Baca berita tanpa iklan. Gabung Kompas.com+

Menyikapi Dinamika Rupiah

Kompas.com - 07/02/2015, 15:00 WIB


Oleh:

KOMPAS.com - DALAM dua dekade terakhir ini terjadi peningkatan saling ketergantungan antarnegara di dunia. Tidak hanya arus perdagangan, arus aliran modal internasional juga semakin meningkat.

Yang juga menarik, perkembangan ini disertai dengan kecenderungan negara- negara di dunia untuk membiarkan mata uangnya lebih mengambang. Hal ini tidak berarti bahwa penentuan nilai tukar diserahkan sepenuhnya kepada pasar. Perkembangan ini menimbulkan beberapa pertanyaan: bagaimana sistem nilai tukar ini memengaruhi fluktuasi nilai tukar rupiah.

Nilai tukar bagi suatu negara merupakan suatu sinyal akan memengaruhi insentif semua kegiatan dalam perekonomian. Selain dipengaruhi oleh permintaan dan penawaran terhadap mata uang asing relatif terhadap rupiah, nilai rupiah juga dipengaruhi oleh dinamika faktor- faktor eksternal yang berada di luar kontrol pemerintah ataupun otoritas moneter di Indonesia.
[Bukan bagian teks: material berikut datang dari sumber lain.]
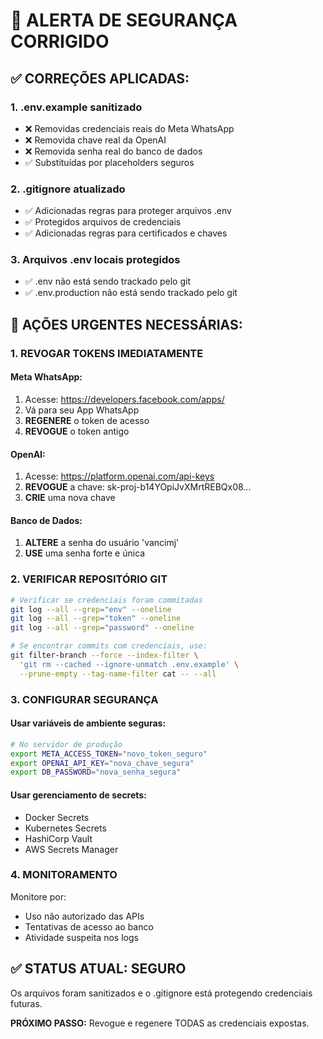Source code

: # 🚨 ALERTA DE SEGURANÇA CORRIGIDO

## ✅ CORREÇÕES APLICADAS:

### 1. **.env.example sanitizado**
- ❌ Removidas credenciais reais do Meta WhatsApp
- ❌ Removida chave real da OpenAI  
- ❌ Removida senha real do banco de dados
- ✅ Substituídas por placeholders seguros

### 2. **.gitignore atualizado**
- ✅ Adicionadas regras para proteger arquivos .env
- ✅ Protegidos arquivos de credenciais
- ✅ Adicionadas regras para certificados e chaves

### 3. **Arquivos .env locais protegidos**
- ✅ .env não está sendo trackado pelo git
- ✅ .env.production não está sendo trackado pelo git

## 🚨 AÇÕES URGENTES NECESSÁRIAS:

### 1. **REVOGAR TOKENS IMEDIATAMENTE**

#### Meta WhatsApp:
1. Acesse: https://developers.facebook.com/apps/
2. Vá para seu App WhatsApp
3. **REGENERE** o token de acesso
4. **REVOGUE** o token antigo

#### OpenAI:
1. Acesse: https://platform.openai.com/api-keys
2. **REVOGUE** a chave: sk-proj-b14YOpiJvXMrtREBQx08...
3. **CRIE** uma nova chave

#### Banco de Dados:
1. **ALTERE** a senha do usuário 'vancimj'
2. **USE** uma senha forte e única

### 2. **VERIFICAR REPOSITÓRIO GIT**

```bash
# Verificar se credenciais foram commitadas
git log --all --grep="env" --oneline
git log --all --grep="token" --oneline
git log --all --grep="password" --oneline

# Se encontrar commits com credenciais, use:
git filter-branch --force --index-filter \
  'git rm --cached --ignore-unmatch .env.example' \
  --prune-empty --tag-name-filter cat -- --all
```

### 3. **CONFIGURAR SEGURANÇA**

#### Usar variáveis de ambiente seguras:
```bash
# No servidor de produção
export META_ACCESS_TOKEN="novo_token_seguro"
export OPENAI_API_KEY="nova_chave_segura"
export DB_PASSWORD="nova_senha_segura"
```

#### Usar gerenciamento de secrets:
- Docker Secrets
- Kubernetes Secrets  
- HashiCorp Vault
- AWS Secrets Manager

### 4. **MONITORAMENTO**

Monitore por:
- Uso não autorizado das APIs
- Tentativas de acesso ao banco
- Atividade suspeita nos logs

## ✅ STATUS ATUAL: SEGURO

Os arquivos foram sanitizados e o .gitignore está protegendo credenciais futuras.

**PRÓXIMO PASSO:** Revogue e regenere TODAS as credenciais expostas.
Suka tidak suka, mata uang dollar AS masih menjadi tolok ukur bagi mata uang lainnya, baik karena fungsinya sebagai alat likuid internasional maupun sebagai tempat berlabuh (safe haven) bagi investor dunia.

Faktor-faktor eksternal

Pelemahan nilai mata uang rupiah yang terjadi belakangan ini, yang sempat menyentuh kisaran Rp 13.000 per dollar AS, sebagian merupakan konsekuensi dinamika faktor-faktor eksternal. Pasar keuangan internasional diwarnai penguatan dollar AS secara global setelah berakhirnya stimulus perekonomian AS pasca krisis keuangan global 2008 (quantitative easing) oleh bank sentral AS  (Federal Reserve atau The Fed) dan munculnya ekspektasi kenaikan fed fund rate. Pada saat bersamaan, pelambatan ekonomi terjadi secara merata pada negara industri utama negara kawasan Eropa, Jepang, Tiongkok, dan India.

Pelambatan ekonomi mendorong harga komoditas, termasuk minyak, terus mengalami penurunan. Penurunan permintaan terhadap minyak tidak saja dari pelambatan ekonomi dunia, tetapi juga datang dari substitusi penggunaan minyak serpih (shale oil) oleh AS.
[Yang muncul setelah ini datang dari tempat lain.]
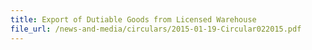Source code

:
 ```yaml
---
title: Export of Dutiable Goods from Licensed Warehouse
file_url: /news-and-media/circulars/2015-01-19-Circular022015.pdf
---
```


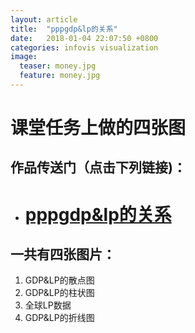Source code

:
 ```yaml
---
layout: article
title:  "pppgdp&lp的关系"
date:   2018-01-04 22:07:50 +0800
categories: infovis visualization
image:
  teaser: money.jpg
  feature: money.jpg
---
```

# 课堂任务上做的四张图


##  作品传送门（点击下列链接)：

- # <a href="https://public.tableau.com/views/ppp_3/1_1?:embed=y&:display_count=yes" target="_blank">pppgdp&lp的关系</a>

## 一共有四张图片：
1. GDP&LP的散点图
1. GDP&LP的柱状图
1. 全球LP数据
1. GDP&LP的折线图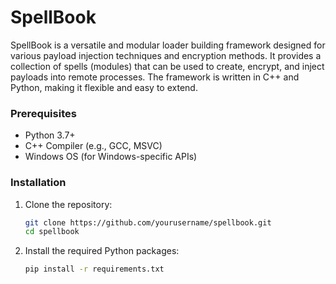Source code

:# SpellBook

SpellBook is a versatile and modular loader building framework designed for various payload injection techniques and encryption methods. It provides a collection of spells (modules) that can be used to create, encrypt, and inject payloads into remote processes. The framework is written in C++ and Python, making it flexible and easy to extend.

### Prerequisites

- Python 3.7+
- C++ Compiler (e.g., GCC, MSVC)
- Windows OS (for Windows-specific APIs)

### Installation

1. Clone the repository:
    ```sh
    git clone https://github.com/yourusername/spellbook.git
    cd spellbook
    ```

2. Install the required Python packages:
    ```sh
    pip install -r requirements.txt
    ```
Faktor lain penyebab turunnya harga minyak adalah kombinasi antara sanksi ekonomi negara-negara barat terhadap Rusia sebagai pengekspor minyak bumi terbesar kedua di dunia akibat konflik di Ukraina dan usaha Arab Saudi melalui OPEC untuk membuat produksi minyak dari shale oil menjadi tidak ekonomis lagi dengan membuat harga minyak di bawah 60 dollar AS per barrel.
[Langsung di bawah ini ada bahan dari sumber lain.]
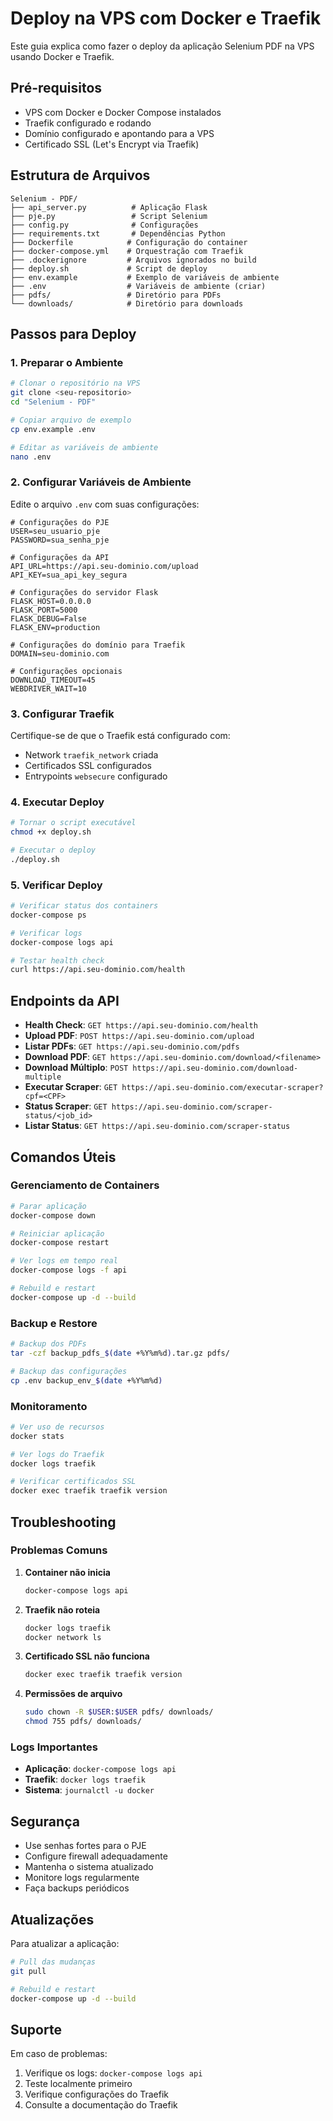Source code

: # Deploy na VPS com Docker e Traefik

Este guia explica como fazer o deploy da aplicação Selenium PDF na VPS usando Docker e Traefik.

## Pré-requisitos

- VPS com Docker e Docker Compose instalados
- Traefik configurado e rodando
- Domínio configurado e apontando para a VPS
- Certificado SSL (Let's Encrypt via Traefik)

## Estrutura de Arquivos

```
Selenium - PDF/
├── api_server.py          # Aplicação Flask
├── pje.py                 # Script Selenium
├── config.py              # Configurações
├── requirements.txt       # Dependências Python
├── Dockerfile            # Configuração do container
├── docker-compose.yml    # Orquestração com Traefik
├── .dockerignore         # Arquivos ignorados no build
├── deploy.sh             # Script de deploy
├── env.example           # Exemplo de variáveis de ambiente
├── .env                  # Variáveis de ambiente (criar)
├── pdfs/                 # Diretório para PDFs
└── downloads/            # Diretório para downloads
```

## Passos para Deploy

### 1. Preparar o Ambiente

```bash
# Clonar o repositório na VPS
git clone <seu-repositorio>
cd "Selenium - PDF"

# Copiar arquivo de exemplo
cp env.example .env

# Editar as variáveis de ambiente
nano .env
```

### 2. Configurar Variáveis de Ambiente

Edite o arquivo `.env` com suas configurações:

```env
# Configurações do PJE
USER=seu_usuario_pje
PASSWORD=sua_senha_pje

# Configurações da API
API_URL=https://api.seu-dominio.com/upload
API_KEY=sua_api_key_segura

# Configurações do servidor Flask
FLASK_HOST=0.0.0.0
FLASK_PORT=5000
FLASK_DEBUG=False
FLASK_ENV=production

# Configurações do domínio para Traefik
DOMAIN=seu-dominio.com

# Configurações opcionais
DOWNLOAD_TIMEOUT=45
WEBDRIVER_WAIT=10
```

### 3. Configurar Traefik

Certifique-se de que o Traefik está configurado com:

- Network `traefik_network` criada
- Certificados SSL configurados
- Entrypoints `websecure` configurado

### 4. Executar Deploy

```bash
# Tornar o script executável
chmod +x deploy.sh

# Executar o deploy
./deploy.sh
```

### 5. Verificar Deploy

```bash
# Verificar status dos containers
docker-compose ps

# Verificar logs
docker-compose logs api

# Testar health check
curl https://api.seu-dominio.com/health
```

## Endpoints da API

- **Health Check**: `GET https://api.seu-dominio.com/health`
- **Upload PDF**: `POST https://api.seu-dominio.com/upload`
- **Listar PDFs**: `GET https://api.seu-dominio.com/pdfs`
- **Download PDF**: `GET https://api.seu-dominio.com/download/<filename>`
- **Download Múltiplo**: `POST https://api.seu-dominio.com/download-multiple`
- **Executar Scraper**: `GET https://api.seu-dominio.com/executar-scraper?cpf=<CPF>`
- **Status Scraper**: `GET https://api.seu-dominio.com/scraper-status/<job_id>`
- **Listar Status**: `GET https://api.seu-dominio.com/scraper-status`

## Comandos Úteis

### Gerenciamento de Containers

```bash
# Parar aplicação
docker-compose down

# Reiniciar aplicação
docker-compose restart

# Ver logs em tempo real
docker-compose logs -f api

# Rebuild e restart
docker-compose up -d --build
```

### Backup e Restore

```bash
# Backup dos PDFs
tar -czf backup_pdfs_$(date +%Y%m%d).tar.gz pdfs/

# Backup das configurações
cp .env backup_env_$(date +%Y%m%d)
```

### Monitoramento

```bash
# Ver uso de recursos
docker stats

# Ver logs do Traefik
docker logs traefik

# Verificar certificados SSL
docker exec traefik traefik version
```

## Troubleshooting

### Problemas Comuns

1. **Container não inicia**
   ```bash
   docker-compose logs api
   ```

2. **Traefik não roteia**
   ```bash
   docker logs traefik
   docker network ls
   ```

3. **Certificado SSL não funciona**
   ```bash
   docker exec traefik traefik version
   ```

4. **Permissões de arquivo**
   ```bash
   sudo chown -R $USER:$USER pdfs/ downloads/
   chmod 755 pdfs/ downloads/
   ```

### Logs Importantes

- **Aplicação**: `docker-compose logs api`
- **Traefik**: `docker logs traefik`
- **Sistema**: `journalctl -u docker`

## Segurança

- Use senhas fortes para o PJE
- Configure firewall adequadamente
- Mantenha o sistema atualizado
- Monitore logs regularmente
- Faça backups periódicos

## Atualizações

Para atualizar a aplicação:

```bash
# Pull das mudanças
git pull

# Rebuild e restart
docker-compose up -d --build
```

## Suporte

Em caso de problemas:

1. Verifique os logs: `docker-compose logs api`
2. Teste localmente primeiro
3. Verifique configurações do Traefik
4. Consulte a documentação do Traefik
Penurunan harga minyak dan komoditas berlanjut mendorong pengalihan dana dari komoditas ke mata uang dollar AS sebagai mata uang safe haven currency. Penguatan dollar AS terjadi secara seragam terhadap hampir semua mata uang beberapa negara. Secara umum, mata uang kuat dunia (hard currency) melemah lebih besar dibandingkan dengan negara berkembang mengingat pelambatan ekonomi lebih dalam terjadi pada negara industri utama.

Perekonomian domestik

Perekonomian domestik ditandai dengan defisit neraca berjalan yang mendorong rupiah terus melemah. Defisit  neraca berjalan tersebut menggambarkan pemenuhan kebutuhan dollar AS yang besar untuk pemenuhan pembayaran impor barang dan jasa yang tidak dicukupi oleh ekspor barang dan jasa serta  arus masuk pasar keuangan yang bersifat jangka pendek. Defisit neraca berjalan tersebut sebagai potret kondisi struktural ekonomi dalam negeri yang masih memerlukan banyak pembenahan ke depan.

Dari sisi produksi, perekonomian domestik mengalami permasalahan struktural berupa tingginya biaya produksi di dalam negeri, seperti biaya logistik, tata niaga tidak efisien, serta birokrasi yang mahal, membebani sektor bisnis. Ekonomi biaya tinggi juga menghambat keterlibatan industri dalam negeri pada jaringan distribusi internasional. Sebagai konsekuensinya, harga barang domestik menjadi relatif mahal sehingga tidak kompetitif, baik di pasar ekspor maupun bersaing dengan produk-produk sejenis yang berasal dari impor. Industri manufaktur dalam negeri mempunyai ketergantungan impor yang tinggi karena bagi pengusaha, mengimpor bahan baku dan setengah jadi lebih murah dan tidak memusingkan dibandingkan dengan mengembangkan industri pendukung. 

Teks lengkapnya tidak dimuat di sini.